While acting as midwife to others’ research and writing, Shula also continues to publish herself. Her recent books include an anthology with coeditor Mark Raider, American Jewish Women and the Zionist Enterprise (University Press of New England), and The JGirl’s Guide: The Young Jewish Woman’s Handbook for Coming of Age(Jewish Lights) with Penina Adelman and Ali Feldman.
So much of what she’s accomplished reflects Shula’s fearlessness in the face of challenges. “If someone asks me to do something I’m not qualified for, I immediately say ‘yes.’ Then I find the backup needed to make it happen.”
“Shula possesses an inexhaustible curiosity about the lives of Jewish women and the impact of gender on Jewish life in every age and every place,” notes Fishman.
Over tuna sandwiches in his wife’s office, Jehuda says the center is a prime example of her entrepreneurial spirit. “It took vision to see the potential in this place and focus to raise the money,” he says with obvious pride. “I had nothing to do with any of it. It was 100-percent Shula.”
His wife is also his most trusted adviser. “In this job, people tend to tell you what they think you want to hear, or they want something. So, even with my top-level administrators, I often get the best advice at home.”
Calling her his “severest critic but also biggest supporter,” Jehuda says he can rely on Shula to ask, “‘What’s good for the university? What’s good for Jehuda?’ She knows the university and the people well and she doesn’t have an agenda.”
And, if a steady stream of new challenges prevents burnout, Brandeis’ first couple is virtually fireproof. The Crown Center for Middle East Studies is the realization of a 30-year dream, Jehuda said at the opening seminar in April. Funded in large part by Chicago’s Crown family, the center eschews all political agenda and intends to study the passion-filled region dispassionately with teachers and students from all over the Middle East.
“I don’t pretend the faculty won’t have personal beliefs, but they won’t bring them into the classroom,” adds Jehuda. “We want students to make up their own minds.”
And in the rare time that they do spend away from Brandeis, they indulge their interests in parasailing and riding motorbikes (Jehuda) and doing the Sunday New York Times crossword (Shula).
Together, they like to attend sporting events, often sitting in the personal suite of Robert and (Brandeis alumna) Myra Kraft at New England Patriots home games (in addition to owning the football team, the Krafts are active in Jewish communal life). Jehuda also makes a point to catch at least one game of every sports team at Brandeis each year.
Though their children no longer live in Massachusetts—Yael is an assistant director of an arts organization in New York and Naomi works in Latin American affairs for the American Jewish Committee in Washington—the family remains close. When they are in town, Shabbat dinner is reserved for family time. The Reinharzes are members of Conservative Congregation Kehillath Israel in Brookline, Massachusetts.
The Reinharzes are also world travelers—recent trips include Russia and Aspen. When they visited Taiwan, a guide innocently asked them, “In America, don’t the Jews control everything?” Their answer was to buy him a book on Jewish history.

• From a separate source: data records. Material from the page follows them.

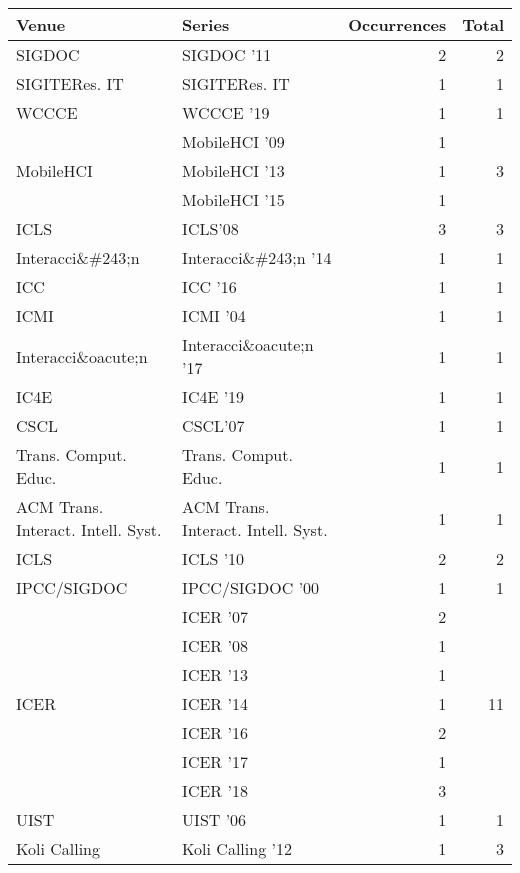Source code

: \begin{table*}[t]
\begin{tabular}{llrr}
Venue & Series & Occurrences & Total\\\hline
\multirow{1}{*}{SIGDOC } & SIGDOC '11 & 2 & \multirow{1}{*}{2}\\
\multirow{1}{*}{SIGITERes. IT} & SIGITERes. IT & 1 & \multirow{1}{*}{1}\\
\multirow{1}{*}{WCCCE } & WCCCE '19 & 1 & \multirow{1}{*}{1}\\
\multirow{3}{*}{MobileHCI } & MobileHCI '09 & 1 & \multirow{3}{*}{3}\\
& MobileHCI '13 & 1 &\\
& MobileHCI '15 & 1 &\\
\multirow{1}{*}{ICLS} & ICLS'08 & 3 & \multirow{1}{*}{3}\\
\multirow{1}{*}{Interacci\&\#243;n } & Interacci\&\#243;n '14 & 1 & \multirow{1}{*}{1}\\
\multirow{1}{*}{ICC } & ICC '16 & 1 & \multirow{1}{*}{1}\\
\multirow{1}{*}{ICMI } & ICMI '04 & 1 & \multirow{1}{*}{1}\\
\multirow{1}{*}{Interacci\&oacute;n } & Interacci\&oacute;n '17 & 1 & \multirow{1}{*}{1}\\
\multirow{1}{*}{IC4E } & IC4E '19 & 1 & \multirow{1}{*}{1}\\
\multirow{1}{*}{CSCL} & CSCL'07 & 1 & \multirow{1}{*}{1}\\
\multirow{1}{*}{Trans. Comput. Educ.} & Trans. Comput. Educ. & 1 & \multirow{1}{*}{1}\\
\multirow{1}{*}{ACM Trans. Interact. Intell. Syst.} & ACM Trans. Interact. Intell. Syst. & 1 & \multirow{1}{*}{1}\\
\multirow{1}{*}{ICLS } & ICLS '10 & 2 & \multirow{1}{*}{2}\\
\multirow{1}{*}{IPCC/SIGDOC } & IPCC/SIGDOC '00 & 1 & \multirow{1}{*}{1}\\
\multirow{7}{*}{ICER } & ICER '07 & 2 & \multirow{7}{*}{11}\\
& ICER '08 & 1 &\\
& ICER '13 & 1 &\\
& ICER '14 & 1 &\\
& ICER '16 & 2 &\\
& ICER '17 & 1 &\\
& ICER '18 & 3 &\\
\multirow{1}{*}{UIST } & UIST '06 & 1 & \multirow{1}{*}{1}\\
\multirow{3}{*}{Koli Calling } & Koli Calling '12 & 1 & \multirow{3}{*}{3}\\

\end{tabular}
\end{table*}
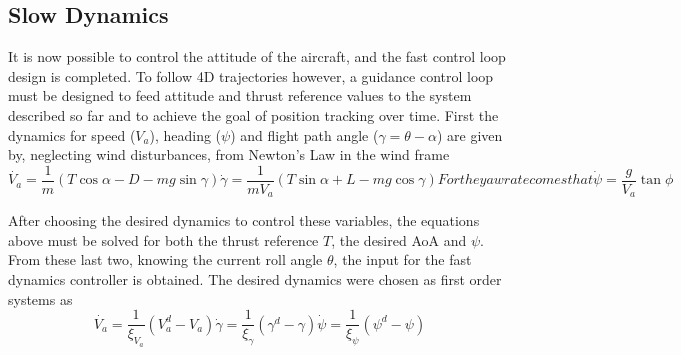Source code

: \subsection{Slow Dynamics}

It is now possible to control the attitude of the aircraft, and the fast control loop design is completed. To follow 4D trajectories however, a guidance control loop must be designed to feed attitude and thrust reference values to the system described so far and to achieve the goal of position tracking over time. First the dynamics for speed ($V_a$), heading ($\psi$) and flight path angle ($\gamma = \theta - \alpha$) are given by, neglecting wind disturbances, from Newton's Law in the wind frame
\begin{subequations}
\begin{equation}
\dot{V_a} = \dfrac{1}{m}(T\cos \alpha -D - mg\sin \gamma)
\label{eq:va_dot}
\end{equation}
\begin{equation}
\dot{\gamma} = \dfrac{1}{mV_a}(T\sin \alpha +L - mg\cos \gamma)
\label{eq:gamma_dot}
\end{equation}
For the yaw rate comes that 

\begin{equation}
\dot{\psi} = \dfrac{g}{V_a} \tan \phi
\label{eq:psi_dot}
\end{equation}
\end{subequations}


After choosing the desired dynamics to control these variables, the equations above must be solved for both the thrust reference $T$, the desired AoA and $\psi$. From these last two, knowing the current roll angle $\theta$, the input for the fast dynamics controller is obtained. The desired dynamics were chosen as first order systems as
\begin{subequations}
\begin{equation}
\dot{V_a} = \dfrac{1}{\xi_{V_a}}(V_a^d-V_a)
\label{eq:va_dot_des}
\end{equation}
\begin{equation}
\dot{\gamma} = \dfrac{1}{\xi_{\gamma}}(\gamma^d-\gamma)
\label{eq:gamma_dot_des}
\end{equation}
\begin{equation}
\dot{\psi} = \dfrac{1}{\xi_{\psi}}(\psi^d-\psi)
\label{eq:psi_dot_des}
\end{equation}
\end{subequations}

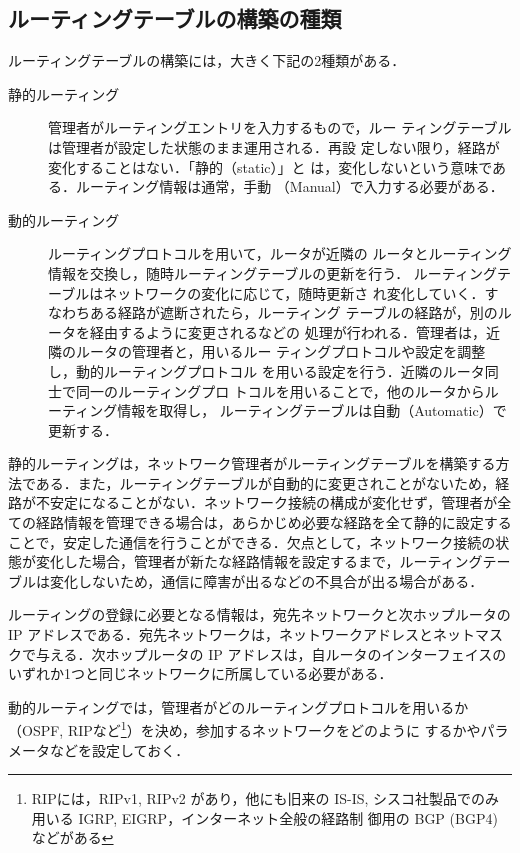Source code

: \subsection{ルーティングテーブルの構築の種類}
ルーティングテーブルの構築には，大きく下記の2種類がある．
\begin{description}
\item[静的ルーティング] 管理者がルーティングエントリを入力するもので，ルー
	   ティングテーブルは管理者が設定した状態のまま運用される．再設
	   定しない限り，経路が変化することはない．「静的（static）」と
	   は，変化しないという意味である．ルーティング情報は通常，手動
	   （Manual）で入力する必要がある．
\item[動的ルーティング] ルーティングプロトコルを用いて，ルータが近隣の
  ルータとルーティング情報を交換し，随時ルーティングテーブルの更新を行う．
	   ルーティングテーブルはネットワークの変化に応じて，随時更新さ
	   れ変化していく．すなわちある経路が遮断されたら，ルーティング
	   テーブルの経路が，別のルータを経由するように変更されるなどの
	   処理が行われる．管理者は，近隣のルータの管理者と，用いるルー
	   ティングプロトコルや設定を調整し，動的ルーティングプロトコル
	   を用いる設定を行う．近隣のルータ同士で同一のルーティングプロ
	   トコルを用いることで，他のルータからルーティング情報を取得し，
	   ルーティングテーブルは自動（Automatic）で更新する．
\end{description}

静的ルーティングは，ネットワーク管理者がルーティングテーブルを構築する方
法である．また，ルーティングテーブルが自動的に変更されことがないため，経
路が不安定になることがない．ネットワーク接続の構成が変化せず，管理者が全
ての経路情報を管理できる場合は，あらかじめ必要な経路を全て静的に設定する
ことで，安定した通信を行うことができる．欠点として，ネットワーク接続の状
態が変化した場合，管理者が新たな経路情報を設定するまで，ルーティングテー
ブルは変化しないため，通信に障害が出るなどの不具合が出る場合がある．

ルーティングの登録に必要となる情報は，宛先ネットワークと次ホップルータの 
IP アドレスである．宛先ネットワークは，ネットワークアドレスとネットマス
クで与える．次ホップルータの IP アドレスは，自ルータのインターフェイスの
いずれか1つと同じネットワークに所属している必要がある．

動的ルーティングでは，管理者がどのルーティングプロトコルを用いるか
（OSPF, RIPなど\footnote{RIPには，RIPv1, RIPv2 があり，他にも旧来の
IS-IS, シスコ社製品でのみ用いる IGRP, EIGRP，インターネット全般の経路制
御用の BGP (BGP4) などがある}）を決め，参加するネットワークをどのように
するかやパラメータなどを設定しておく．

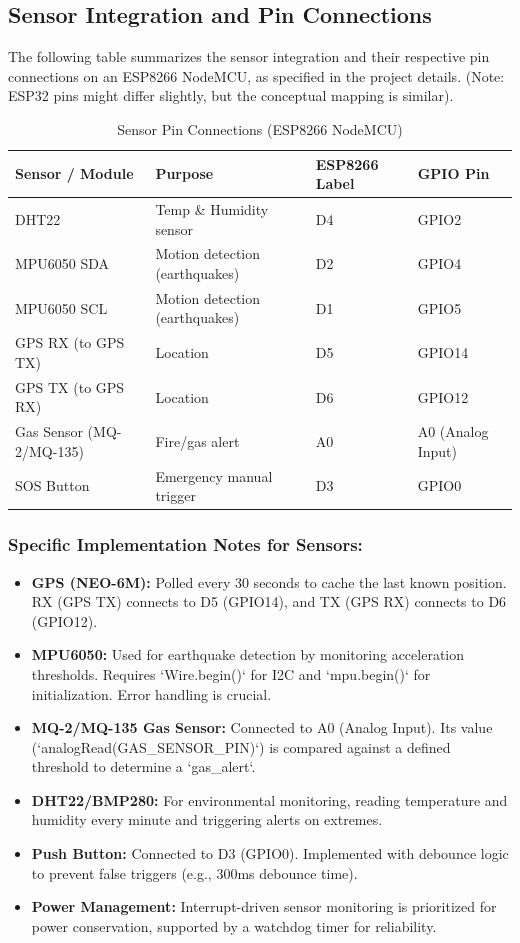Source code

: \documentclass[12pt, a4paper]{article}
\begin{document}
\subsection{Sensor Integration and Pin Connections}
The following table summarizes the sensor integration and their respective pin connections on an ESP8266 NodeMCU, as specified in the project details. (Note: ESP32 pins might differ slightly, but the conceptual mapping is similar).

\begin{table}[H]
    \centering
    \caption{Sensor Pin Connections (ESP8266 NodeMCU)}
    \label{tab:sensor_pins}
    \begin{tabular}{llll}
        \toprule
        \textbf{Sensor / Module} & \textbf{Purpose} & \textbf{ESP8266 Label} & \textbf{GPIO Pin} \\
        \midrule
        DHT22 & Temp \& Humidity sensor & D4 & GPIO2 \\
        MPU6050 SDA & Motion detection (earthquakes) & D2 & GPIO4 \\
        MPU6050 SCL & Motion detection (earthquakes) & D1 & GPIO5 \\
        GPS RX (to GPS TX) & Location & D5 & GPIO14 \\
        GPS TX (to GPS RX) & Location & D6 & GPIO12 \\
        Gas Sensor (MQ-2/MQ-135) & Fire/gas alert & A0 & A0 (Analog Input) \\
        SOS Button & Emergency manual trigger & D3 & GPIO0 \\
        \bottomrule
    \end{tabular}
\end{table}

\subsubsection{Specific Implementation Notes for Sensors:}
\begin{itemize}
    \item \textbf{GPS (NEO-6M):} Polled every 30 seconds to cache the last known position. RX (GPS TX) connects to D5 (GPIO14), and TX (GPS RX) connects to D6 (GPIO12).
    \item \textbf{MPU6050:} Used for earthquake detection by monitoring acceleration thresholds. Requires `Wire.begin()` for I2C and `mpu.begin()` for initialization. Error handling is crucial.
    \item \textbf{MQ-2/MQ-135 Gas Sensor:} Connected to A0 (Analog Input). Its value (`analogRead(GAS\_SENSOR\_PIN)`) is compared against a defined threshold to determine a `gas\_alert`.
    \item \textbf{DHT22/BMP280:} For environmental monitoring, reading temperature and humidity every minute and triggering alerts on extremes.
    \item \textbf{Push Button:} Connected to D3 (GPIO0). Implemented with debounce logic to prevent false triggers (e.g., 300ms debounce time).
    \item \textbf{Power Management:} Interrupt-driven sensor monitoring is prioritized for power conservation, supported by a watchdog timer for reliability.
\end{itemize}
\end{document}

That story reveals much about the couple’s philosophy. If ignorance is dangerous, the solution is to teach.
“Shula has taught us all so much, to look at research and everything else that reflects our world through the lens of gender,” says Troderman. “And, though you can’t exactly call Shula the power behind the throne because she’s not at all behind it, at Brandeis, with her by his side, Jehuda has found his roots and discovered he can soar. The two are a wonderful partnership and a gift to the Jewish world.